Weekly Supply Chain Update: 5
Significant Surge in Transit Times for Asian Shipping Routes to Mediterranean and Europe
Since the Red Sea crisis began (January-March 2024), Sea-Intelligence has reported the average minimum transit time from North and South East Asia to the East, West, and Central Mediterranean has increased by 39%, compared to a six-month baseline period (July-December 2023). The Asia-North Europe routes saw a lower increase, averaging 15%. The most significant increases in transit times were for connections to the East Mediterranean (61%-63%) and Central Mediterranean (39%-40%), due to the longer detour. Connections to North Europe, particularly the Baltics, experienced the smallest impact, with transit times increasing by 7%-11%.
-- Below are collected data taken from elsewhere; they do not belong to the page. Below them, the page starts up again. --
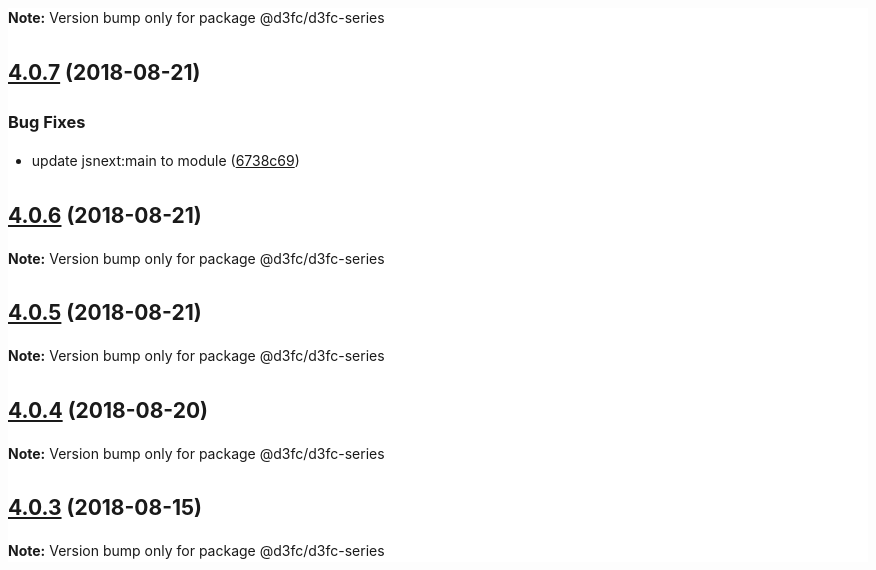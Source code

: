 
**Note:** Version bump only for package @d3fc/d3fc-series

<a name="4.0.7"></a>
## [4.0.7](https://github.com/d3fc/d3fc/compare/@d3fc/d3fc-series@4.0.6...@d3fc/d3fc-series@4.0.7) (2018-08-21)


### Bug Fixes

* update jsnext:main to module ([6738c69](https://github.com/d3fc/d3fc/commit/6738c69))




<a name="4.0.6"></a>
## [4.0.6](https://github.com/d3fc/d3fc/compare/@d3fc/d3fc-series@4.0.5...@d3fc/d3fc-series@4.0.6) (2018-08-21)




**Note:** Version bump only for package @d3fc/d3fc-series

<a name="4.0.5"></a>
## [4.0.5](https://github.com/d3fc/d3fc-series/compare/@d3fc/d3fc-series@4.0.4...@d3fc/d3fc-series@4.0.5) (2018-08-21)




**Note:** Version bump only for package @d3fc/d3fc-series

<a name="4.0.4"></a>
## [4.0.4](https://github.com/d3fc/d3fc/compare/@d3fc/d3fc-series@4.0.3...@d3fc/d3fc-series@4.0.4) (2018-08-20)




**Note:** Version bump only for package @d3fc/d3fc-series

<a name="4.0.3"></a>
## [4.0.3](https://github.com/d3fc/d3fc/compare/@d3fc/d3fc-series@4.0.2...@d3fc/d3fc-series@4.0.3) (2018-08-15)




**Note:** Version bump only for package @d3fc/d3fc-series
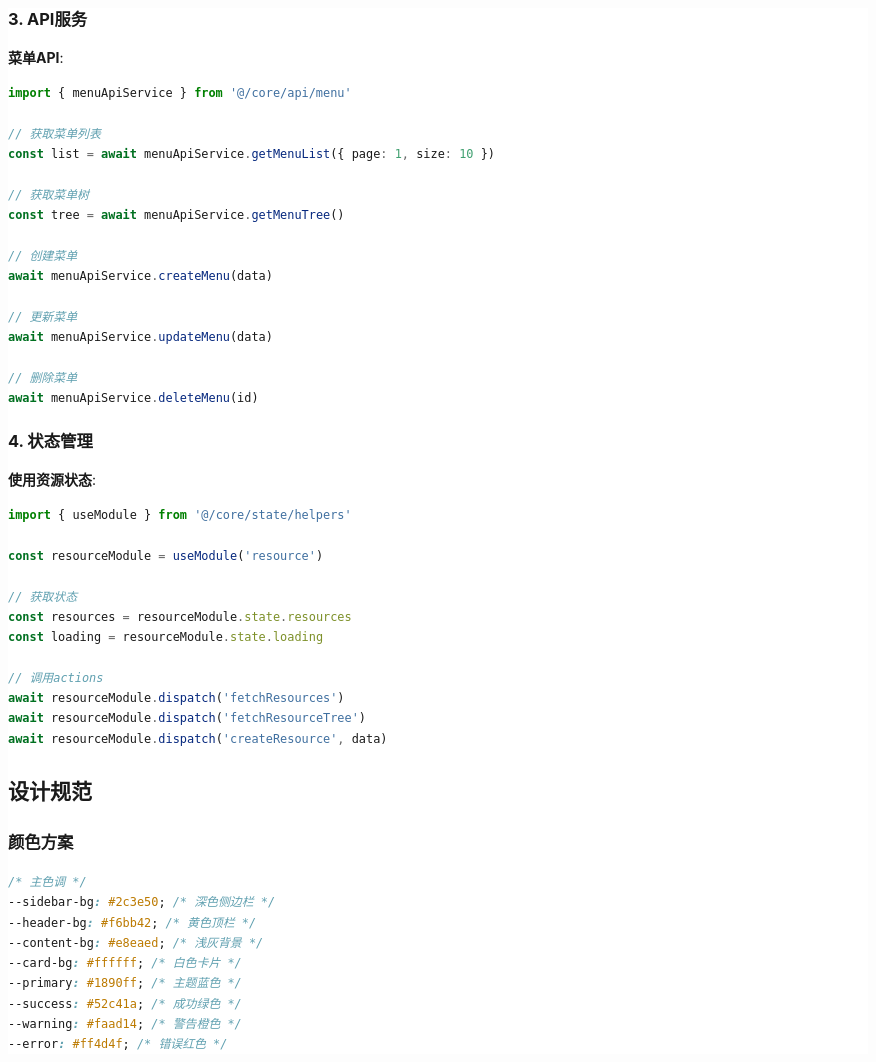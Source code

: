 ### 3. API服务

**菜单API**:

```typescript
import { menuApiService } from '@/core/api/menu'

// 获取菜单列表
const list = await menuApiService.getMenuList({ page: 1, size: 10 })

// 获取菜单树
const tree = await menuApiService.getMenuTree()

// 创建菜单
await menuApiService.createMenu(data)

// 更新菜单
await menuApiService.updateMenu(data)

// 删除菜单
await menuApiService.deleteMenu(id)
```

### 4. 状态管理

**使用资源状态**:

```typescript
import { useModule } from '@/core/state/helpers'

const resourceModule = useModule('resource')

// 获取状态
const resources = resourceModule.state.resources
const loading = resourceModule.state.loading

// 调用actions
await resourceModule.dispatch('fetchResources')
await resourceModule.dispatch('fetchResourceTree')
await resourceModule.dispatch('createResource', data)
```

## 设计规范

### 颜色方案

```css
/* 主色调 */
--sidebar-bg: #2c3e50; /* 深色侧边栏 */
--header-bg: #f6bb42; /* 黄色顶栏 */
--content-bg: #e8eaed; /* 浅灰背景 */
--card-bg: #ffffff; /* 白色卡片 */
--primary: #1890ff; /* 主题蓝色 */
--success: #52c41a; /* 成功绿色 */
--warning: #faad14; /* 警告橙色 */
--error: #ff4d4f; /* 错误红色 */
```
Container Shipping Rates Soar by 28.8% Amid Asian Port Congestion and Red Sea Geopolitical Risks
Since early May, container shipping rates have surged by 28.8% due to Asian port congestion, high US import demand, reduced Asia to Europe capacity, and ongoing geopolitical risks in the Red Sea. Drewry Shipping reported a 2.6% week-on-week decrease in average container freight rates from 25 January to early May. Short-term issues like Asian port congestion, empty container repositioning, and a capacity squeeze on European trades, primarily due to Red Sea diversions, are driving the rate increases. Despite delivering 1.14 million TEUs of new capacity this year, the three mega-alliances still need 36 ships to fully staff their 25 Asia-Europe loops.
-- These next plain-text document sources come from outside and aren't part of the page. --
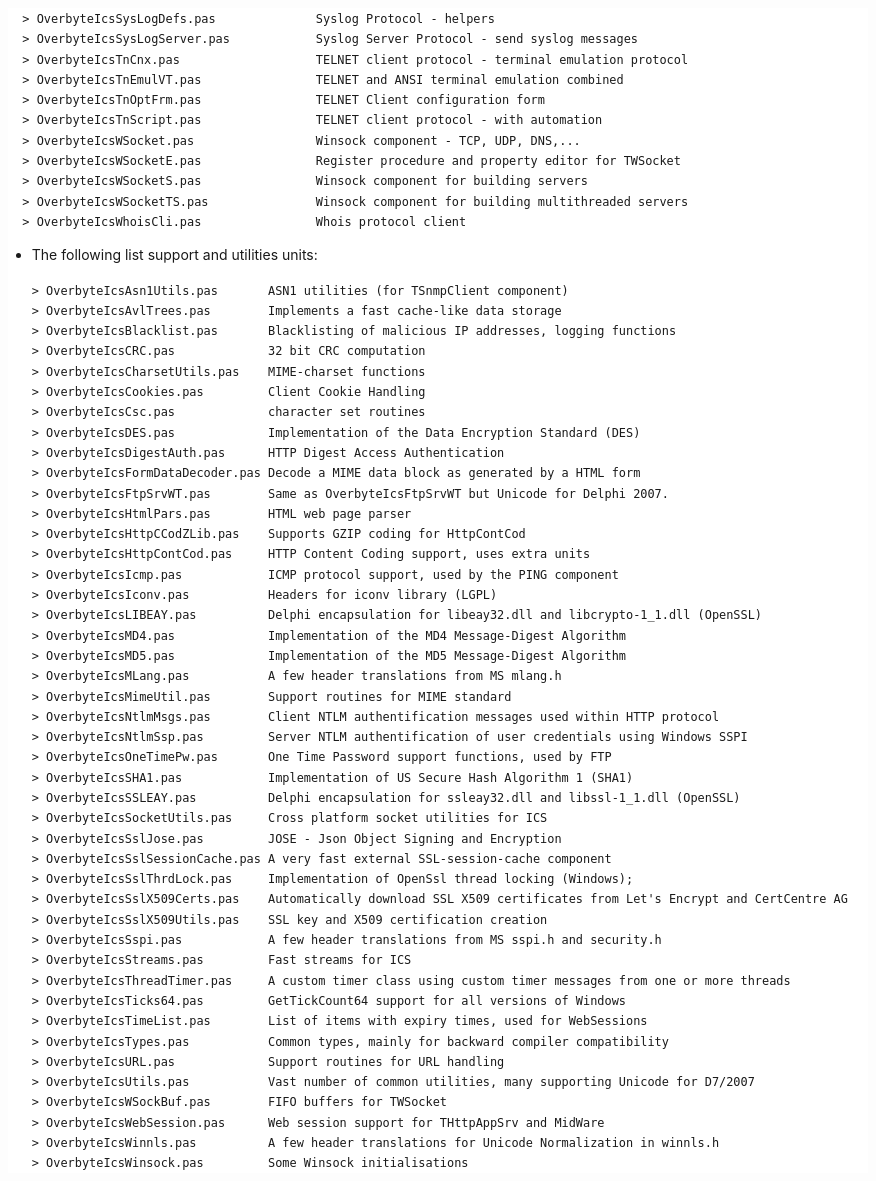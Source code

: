       > OverbyteIcsSysLogDefs.pas              Syslog Protocol - helpers
      > OverbyteIcsSysLogServer.pas            Syslog Server Protocol - send syslog messages
      > OverbyteIcsTnCnx.pas                   TELNET client protocol - terminal emulation protocol
      > OverbyteIcsTnEmulVT.pas                TELNET and ANSI terminal emulation combined
      > OverbyteIcsTnOptFrm.pas                TELNET Client configuration form
      > OverbyteIcsTnScript.pas                TELNET client protocol - with automation
      > OverbyteIcsWSocket.pas                 Winsock component - TCP, UDP, DNS,...
      > OverbyteIcsWSocketE.pas                Register procedure and property editor for TWSocket
      > OverbyteIcsWSocketS.pas                Winsock component for building servers
      > OverbyteIcsWSocketTS.pas               Winsock component for building multithreaded servers
      > OverbyteIcsWhoisCli.pas                Whois protocol client

- The following list support and utilities units:

      > OverbyteIcsAsn1Utils.pas       ASN1 utilities (for TSnmpClient component)
      > OverbyteIcsAvlTrees.pas        Implements a fast cache-like data storage
      > OverbyteIcsBlacklist.pas       Blacklisting of malicious IP addresses, logging functions
      > OverbyteIcsCRC.pas             32 bit CRC computation
      > OverbyteIcsCharsetUtils.pas    MIME-charset functions
      > OverbyteIcsCookies.pas         Client Cookie Handling
      > OverbyteIcsCsc.pas             character set routines
      > OverbyteIcsDES.pas             Implementation of the Data Encryption Standard (DES)
      > OverbyteIcsDigestAuth.pas      HTTP Digest Access Authentication
      > OverbyteIcsFormDataDecoder.pas Decode a MIME data block as generated by a HTML form
      > OverbyteIcsFtpSrvWT.pas        Same as OverbyteIcsFtpSrvWT but Unicode for Delphi 2007.
      > OverbyteIcsHtmlPars.pas        HTML web page parser
      > OverbyteIcsHttpCCodZLib.pas    Supports GZIP coding for HttpContCod
      > OverbyteIcsHttpContCod.pas     HTTP Content Coding support, uses extra units
      > OverbyteIcsIcmp.pas            ICMP protocol support, used by the PING component
      > OverbyteIcsIconv.pas           Headers for iconv library (LGPL)
      > OverbyteIcsLIBEAY.pas          Delphi encapsulation for libeay32.dll and libcrypto-1_1.dll (OpenSSL)
      > OverbyteIcsMD4.pas             Implementation of the MD4 Message-Digest Algorithm
      > OverbyteIcsMD5.pas             Implementation of the MD5 Message-Digest Algorithm
      > OverbyteIcsMLang.pas           A few header translations from MS mlang.h
      > OverbyteIcsMimeUtil.pas        Support routines for MIME standard
      > OverbyteIcsNtlmMsgs.pas        Client NTLM authentification messages used within HTTP protocol
      > OverbyteIcsNtlmSsp.pas         Server NTLM authentification of user credentials using Windows SSPI
      > OverbyteIcsOneTimePw.pas       One Time Password support functions, used by FTP
      > OverbyteIcsSHA1.pas            Implementation of US Secure Hash Algorithm 1 (SHA1)
      > OverbyteIcsSSLEAY.pas          Delphi encapsulation for ssleay32.dll and libssl-1_1.dll (OpenSSL)
      > OverbyteIcsSocketUtils.pas     Cross platform socket utilities for ICS
      > OverbyteIcsSslJose.pas         JOSE - Json Object Signing and Encryption
      > OverbyteIcsSslSessionCache.pas A very fast external SSL-session-cache component
      > OverbyteIcsSslThrdLock.pas     Implementation of OpenSsl thread locking (Windows);
      > OverbyteIcsSslX509Certs.pas    Automatically download SSL X509 certificates from Let's Encrypt and CertCentre AG
      > OverbyteIcsSslX509Utils.pas    SSL key and X509 certification creation
      > OverbyteIcsSspi.pas            A few header translations from MS sspi.h and security.h
      > OverbyteIcsStreams.pas         Fast streams for ICS
      > OverbyteIcsThreadTimer.pas     A custom timer class using custom timer messages from one or more threads
      > OverbyteIcsTicks64.pas         GetTickCount64 support for all versions of Windows
      > OverbyteIcsTimeList.pas        List of items with expiry times, used for WebSessions
      > OverbyteIcsTypes.pas           Common types, mainly for backward compiler compatibility
      > OverbyteIcsURL.pas             Support routines for URL handling
      > OverbyteIcsUtils.pas           Vast number of common utilities, many supporting Unicode for D7/2007
      > OverbyteIcsWSockBuf.pas        FIFO buffers for TWSocket
      > OverbyteIcsWebSession.pas      Web session support for THttpAppSrv and MidWare
      > OverbyteIcsWinnls.pas          A few header translations for Unicode Normalization in winnls.h
      > OverbyteIcsWinsock.pas         Some Winsock initialisations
China's Break Bulk Shipping Market Booms with Rising Rates and Port Expansions
The current break bulk shipping export market in China is experiencing robust growth, with freight rates for key routes seeing significant increases. Rates for shipments from Shanghai to Southeast Asia have risen by approximately 15% year-on-year, now averaging around $35-40 per metric ton, driven by strong demand for steel and construction materials. Similarly, routes from Tianjin to African ports have seen rates climb by about 20%, reaching $45-50 per metric ton, reflecting the high demand for Chinese machinery and infrastructure components. Port growth in China has been notable, with significant expansions and upgrades to handle increased break bulk cargo volumes. The Port of Tianjin has also seen a 12% increase in break bulk throughput, thanks to enhanced logistical operations and improved infrastructure. This development underscores China's strategic focus on maintaining its dominance in the global break bulk shipping market, despite challenges such as port congestion and geopolitical tensions.
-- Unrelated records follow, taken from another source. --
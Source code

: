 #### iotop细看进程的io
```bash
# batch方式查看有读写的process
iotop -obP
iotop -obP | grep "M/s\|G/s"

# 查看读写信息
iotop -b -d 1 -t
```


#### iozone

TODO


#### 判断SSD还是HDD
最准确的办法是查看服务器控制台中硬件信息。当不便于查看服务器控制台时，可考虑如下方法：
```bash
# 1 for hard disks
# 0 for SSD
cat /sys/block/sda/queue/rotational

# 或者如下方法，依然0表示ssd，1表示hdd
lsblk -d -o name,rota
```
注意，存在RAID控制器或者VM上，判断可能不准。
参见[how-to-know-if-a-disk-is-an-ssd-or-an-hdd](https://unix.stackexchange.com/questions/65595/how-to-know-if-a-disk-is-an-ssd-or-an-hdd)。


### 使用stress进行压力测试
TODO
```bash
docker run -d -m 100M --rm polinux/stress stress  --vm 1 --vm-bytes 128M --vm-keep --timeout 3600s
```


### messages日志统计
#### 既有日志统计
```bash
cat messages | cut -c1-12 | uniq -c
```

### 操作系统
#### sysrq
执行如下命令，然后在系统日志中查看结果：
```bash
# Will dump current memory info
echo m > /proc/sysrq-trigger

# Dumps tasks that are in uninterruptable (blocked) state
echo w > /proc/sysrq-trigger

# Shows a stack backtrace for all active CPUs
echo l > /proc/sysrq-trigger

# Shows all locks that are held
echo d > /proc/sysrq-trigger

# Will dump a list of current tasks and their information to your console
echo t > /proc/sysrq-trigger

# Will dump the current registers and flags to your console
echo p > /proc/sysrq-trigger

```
Paris MoU Warns of Rising 'Dark Fleet' Amid Stricter Enforcement Calls on Shadow Tankers
The Paris MoU has raised alarms about flag states trying to avoid ship detentions in the growing "dark fleet," which has expanded since the Russia-Ukraine conflict. The IMO and other organisations call for stricter enforcement against shadow tankers involved in smuggling Russian and Iranian oil. The UK parliament and the International Group of P&I Clubs criticise the oil price cap for being ineffective, causing more ships to join the shadow fleet. The EU and NATO countries, especially Greece and Sweden, are cracking down on these fleets due to environmental and security concerns. Allianz reports that shadow fleet vessels are poorly maintained and high-risk, with many incidents recorded. Despite control efforts, the shadow fleet now comprises 13.7% of global tanker tonnage, requiring gradual regulation to prevent market disruption.
CMA CGM See Declining Q1 EBITDA Margins Amid Market Shifts
CMA CGM's Q1 2024 results show a drop in their EBITDA margin to 20.2%, down from 27.0% in Q1 2023. Maersk experienced a sharper decline, with their EBITDA margin falling from 28.4% to 12.9% in the same period. Both companies have significant exposure to the shipping market, with CMA CGM deriving 66.4% and Maersk 64.8% of their revenue from shipping. CMA CGM's volume increased by 11.7%, surpassing the global market growth of 9.2%, indicating a gain in market share. However, their revenue per TEU dropped by -20.7%, more than the global average decline of -13.2%. In logistics, CMA CGM's EBITDA margin improved to 9.3%, up from 8.7% last year, while Maersk's margin fell from 9.1% to 7.6%. Logistics contributed 32.8% to CMA CGM's total revenue, compared to 28.4% for Maersk. These results highlight differing trends and strategic focuses between the two companies.